Based on the above discussion, Fig. 1 shows the search range of receiving correlator for the satellite signal acquisition of typical GNSS receiver. The frequency search interval by the Doppler shift is generally 500Hz, and the number of satellites that a GPS has at present is about 30. For the acquisition range from the code delay axis, the GPS calculates the correlation values of 1023 chips for each cell. However, for the Gailieo from Europe, the calculation for the signal acquisition increases because the correlation values of 10230 chips need to be considered. As the signal acquisition cell formed by the values assigned to each axis increases, the complexity also sharply increases. The increase in the density of hardware technology is trying to cope with the complexity increase of code acquisition correlator, but this could lead to the power and heat problems of portable device. Thus, it is necessary to conduct studies on complexity reduction.
Fig. 1. Acquisition space of 3-dimension.
The purpose of this study was to find a method for reducing the code acquisition complexity of GNSS receiver by improving the signal scheme. In the signal scheme of the existing GNSS, one of the causes for the increase of correlator complexity is that an independent receiving correlator needs to be operated for each satellite. If every satellite generates the spread spectrum signal as the same code but the satellites could still be distinguished, the signal processing procedure for satellite search would be innovatively simplified.
To design such signal system, the Zadoff-Chu (ZC) code having a good auto-correlation characteristic was selected, and this code was assigned to the spread spectrum modulation for every satellite. The ZC code is widely used as the preamble for synchronization for the 4th Generation (4G) systems such as Long Term Evolution (LTE) and Ultra Wide Band (UMB) (Beyme & Leung 2009). In designing the system, the satellites are distinguished by making the GNSS signal to be a hierarchical code type via adding different Pseudo Random Noise (PRN) code to the basic period ZC code for each satellite.

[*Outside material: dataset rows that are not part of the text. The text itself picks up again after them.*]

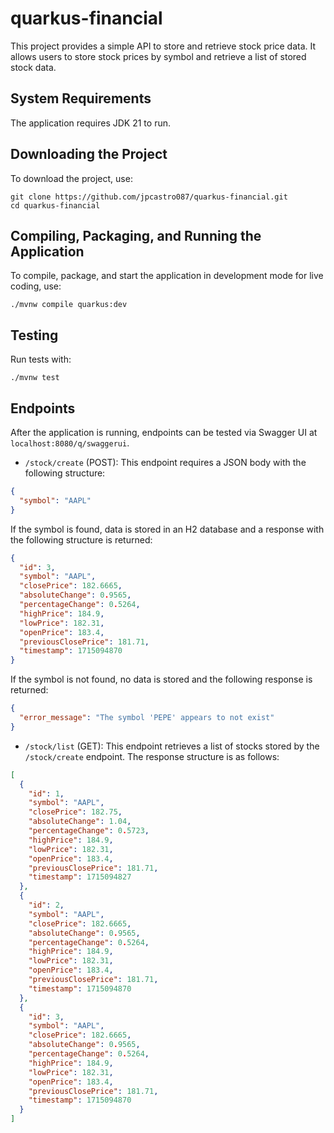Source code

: # quarkus-financial

This project provides a simple API to store and retrieve stock price data. It allows users to store stock prices by symbol and retrieve a list of stored stock data.

## System Requirements

The application requires JDK 21 to run.

## Downloading the Project

To download the project, use:
```shell script
git clone https://github.com/jpcastro087/quarkus-financial.git
cd quarkus-financial
```

## Compiling, Packaging, and Running the Application

To compile, package, and start the application in development mode for live coding, use:
```shell script
./mvnw compile quarkus:dev
```

## Testing

Run tests with:
```shell script
./mvnw test
```

## Endpoints

After the application is running, endpoints can be tested via Swagger UI at `localhost:8080/q/swaggerui`.

- `/stock/create` (POST): This endpoint requires a JSON body with the following structure:
```json
{
  "symbol": "AAPL"
}
```
If the symbol is found, data is stored in an H2 database and a response with the following structure is returned:
```json
{
  "id": 3,
  "symbol": "AAPL",
  "closePrice": 182.6665,
  "absoluteChange": 0.9565,
  "percentageChange": 0.5264,
  "highPrice": 184.9,
  "lowPrice": 182.31,
  "openPrice": 183.4,
  "previousClosePrice": 181.71,
  "timestamp": 1715094870
}
```
If the symbol is not found, no data is stored and the following response is returned:
```json
{
  "error_message": "The symbol 'PEPE' appears to not exist"
}
```

- `/stock/list` (GET): This endpoint retrieves a list of stocks stored by the `/stock/create` endpoint. The response structure is as follows:
```json
[
  {
    "id": 1,
    "symbol": "AAPL",
    "closePrice": 182.75,
    "absoluteChange": 1.04,
    "percentageChange": 0.5723,
    "highPrice": 184.9,
    "lowPrice": 182.31,
    "openPrice": 183.4,
    "previousClosePrice": 181.71,
    "timestamp": 1715094827
  },
  {
    "id": 2,
    "symbol": "AAPL",
    "closePrice": 182.6665,
    "absoluteChange": 0.9565,
    "percentageChange": 0.5264,
    "highPrice": 184.9,
    "lowPrice": 182.31,
    "openPrice": 183.4,
    "previousClosePrice": 181.71,
    "timestamp": 1715094870
  },
  {
    "id": 3,
    "symbol": "AAPL",
    "closePrice": 182.6665,
    "absoluteChange": 0.9565,
    "percentageChange": 0.5264,
    "highPrice": 184.9,
    "lowPrice": 182.31,
    "openPrice": 183.4,
    "previousClosePrice": 181.71,
    "timestamp": 1715094870
  }
]
```

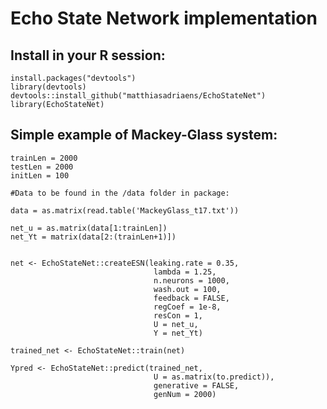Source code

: # Echo State Network implementation

## Install in your R session:

```{r}
install.packages("devtools")
library(devtools)
devtools::install_github("matthiasadriaens/EchoStateNet")
library(EchoStateNet)
```

## Simple example of Mackey-Glass system:
```{r}
trainLen = 2000
testLen = 2000
initLen = 100

#Data to be found in the /data folder in package:

data = as.matrix(read.table('MackeyGlass_t17.txt'))

net_u = as.matrix(data[1:trainLen])
net_Yt = matrix(data[2:(trainLen+1)])


net <- EchoStateNet::createESN(leaking.rate = 0.35,
								lambda = 1.25,
								n.neurons = 1000,
								wash.out = 100,
								feedback = FALSE,
								regCoef = 1e-8,
								resCon = 1,
								U = net_u,
								Y = net_Yt)

trained_net <- EchoStateNet::train(net)

Ypred <- EchoStateNet::predict(trained_net,
								U = as.matrix(to.predict)),
								generative = FALSE,
								genNum = 2000)
```


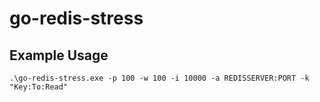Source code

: # go-redis-stress

## Example Usage

```
.\go-redis-stress.exe -p 100 -w 100 -i 10000 -a REDISSERVER:PORT -k "Key:To:Read"
```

In Chapter 2, a new GNSS signal system which uses the ZC code and PRN code is introduced, and in Chapter 3, the scheme and operation of the correlator for code acquisition which can be applied to the new signal system are described. In Chapter 4, the correlation characteristic of proposed signal system is presented through the simulation, and in Chapter 5, the complexity effect and the conclusion are included.
2. DESIGN OF GNSS SCHEME USING ZC
2.1 Zadoff-Chu sequence
The ZC code which has the root of u and the length of prime number length Nzc is defined as Eq. (1).

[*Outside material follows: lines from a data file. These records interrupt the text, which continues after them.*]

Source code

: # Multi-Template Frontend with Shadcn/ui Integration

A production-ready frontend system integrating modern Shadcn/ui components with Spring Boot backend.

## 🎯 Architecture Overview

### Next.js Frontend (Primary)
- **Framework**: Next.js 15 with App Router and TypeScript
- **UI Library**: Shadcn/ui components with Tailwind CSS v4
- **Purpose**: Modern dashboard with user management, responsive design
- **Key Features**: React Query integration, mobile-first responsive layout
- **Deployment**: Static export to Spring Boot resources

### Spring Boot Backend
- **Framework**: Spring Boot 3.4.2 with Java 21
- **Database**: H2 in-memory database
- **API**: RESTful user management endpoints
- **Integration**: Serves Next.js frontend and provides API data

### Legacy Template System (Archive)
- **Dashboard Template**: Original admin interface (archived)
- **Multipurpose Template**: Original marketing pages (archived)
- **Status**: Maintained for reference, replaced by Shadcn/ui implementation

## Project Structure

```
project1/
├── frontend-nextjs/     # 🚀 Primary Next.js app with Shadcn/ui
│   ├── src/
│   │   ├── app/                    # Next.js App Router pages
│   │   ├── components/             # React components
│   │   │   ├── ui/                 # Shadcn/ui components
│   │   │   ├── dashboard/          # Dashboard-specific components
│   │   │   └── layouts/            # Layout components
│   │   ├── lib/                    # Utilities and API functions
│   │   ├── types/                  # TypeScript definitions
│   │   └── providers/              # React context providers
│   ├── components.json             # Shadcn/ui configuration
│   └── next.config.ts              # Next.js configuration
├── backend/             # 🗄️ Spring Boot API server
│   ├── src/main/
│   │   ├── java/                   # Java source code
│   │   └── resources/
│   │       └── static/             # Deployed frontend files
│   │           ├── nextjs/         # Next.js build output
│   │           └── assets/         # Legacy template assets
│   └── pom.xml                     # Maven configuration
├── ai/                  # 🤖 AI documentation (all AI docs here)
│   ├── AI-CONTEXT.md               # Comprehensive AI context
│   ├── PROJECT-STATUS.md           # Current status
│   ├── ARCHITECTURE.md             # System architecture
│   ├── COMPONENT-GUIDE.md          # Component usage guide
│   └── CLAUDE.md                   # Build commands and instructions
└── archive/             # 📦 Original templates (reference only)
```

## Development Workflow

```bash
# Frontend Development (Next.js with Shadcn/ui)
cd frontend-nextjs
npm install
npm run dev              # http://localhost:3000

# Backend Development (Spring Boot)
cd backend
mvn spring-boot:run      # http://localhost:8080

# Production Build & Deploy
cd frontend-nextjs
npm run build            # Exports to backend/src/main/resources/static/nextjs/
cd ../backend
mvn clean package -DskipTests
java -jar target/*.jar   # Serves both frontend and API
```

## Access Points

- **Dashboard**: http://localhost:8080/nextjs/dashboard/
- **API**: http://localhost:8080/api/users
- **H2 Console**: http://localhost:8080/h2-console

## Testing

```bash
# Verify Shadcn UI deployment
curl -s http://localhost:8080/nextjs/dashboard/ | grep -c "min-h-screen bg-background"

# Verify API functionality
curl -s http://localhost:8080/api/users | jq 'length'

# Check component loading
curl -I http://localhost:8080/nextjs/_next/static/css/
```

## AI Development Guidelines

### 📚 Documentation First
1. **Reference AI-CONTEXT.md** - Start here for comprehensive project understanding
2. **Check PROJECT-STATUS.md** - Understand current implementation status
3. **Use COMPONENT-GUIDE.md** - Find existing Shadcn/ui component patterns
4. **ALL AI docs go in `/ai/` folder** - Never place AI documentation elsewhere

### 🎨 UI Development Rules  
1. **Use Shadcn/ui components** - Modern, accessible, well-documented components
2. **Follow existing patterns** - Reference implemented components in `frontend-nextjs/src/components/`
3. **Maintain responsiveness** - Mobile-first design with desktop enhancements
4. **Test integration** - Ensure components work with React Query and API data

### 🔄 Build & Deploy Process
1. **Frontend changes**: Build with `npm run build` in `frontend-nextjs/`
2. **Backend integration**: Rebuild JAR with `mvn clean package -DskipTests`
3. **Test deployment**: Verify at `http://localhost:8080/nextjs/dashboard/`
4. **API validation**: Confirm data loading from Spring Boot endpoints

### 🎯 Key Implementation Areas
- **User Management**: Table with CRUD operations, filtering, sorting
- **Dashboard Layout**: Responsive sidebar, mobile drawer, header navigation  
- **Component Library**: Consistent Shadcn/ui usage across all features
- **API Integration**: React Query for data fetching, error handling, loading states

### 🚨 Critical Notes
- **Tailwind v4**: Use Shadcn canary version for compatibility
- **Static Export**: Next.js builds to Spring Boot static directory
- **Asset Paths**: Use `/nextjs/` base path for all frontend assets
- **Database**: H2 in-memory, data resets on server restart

\(x_u[n]=\left\{ \begin{matrix} \exp \left\{ {-j\pi un(n+1) \over Nzc} \right \} (u:odd) \\ \exp \left\{ {-j\pi un^2 \over Nzc } \right \} (u:even) \end{matrix} \right. ,0 ≤ n< N_{ZC}\) (1)
The \(ZC\) code has a feature that it does not have a correlation value which excludes the case when the synchronization is matched. An independent code generation is possible depending on the selection of the root u of code which is relatively prime to the code length \(N_{zc}\). Fig. 2 shows the correlation characteristic of \(ZC\) code which has the \(N_{zc}\) of 1023 that is identical to the C/A code length of GPS. The correlation value is found to be close to 0 for the remaining code delay except for the case that it matches exactly.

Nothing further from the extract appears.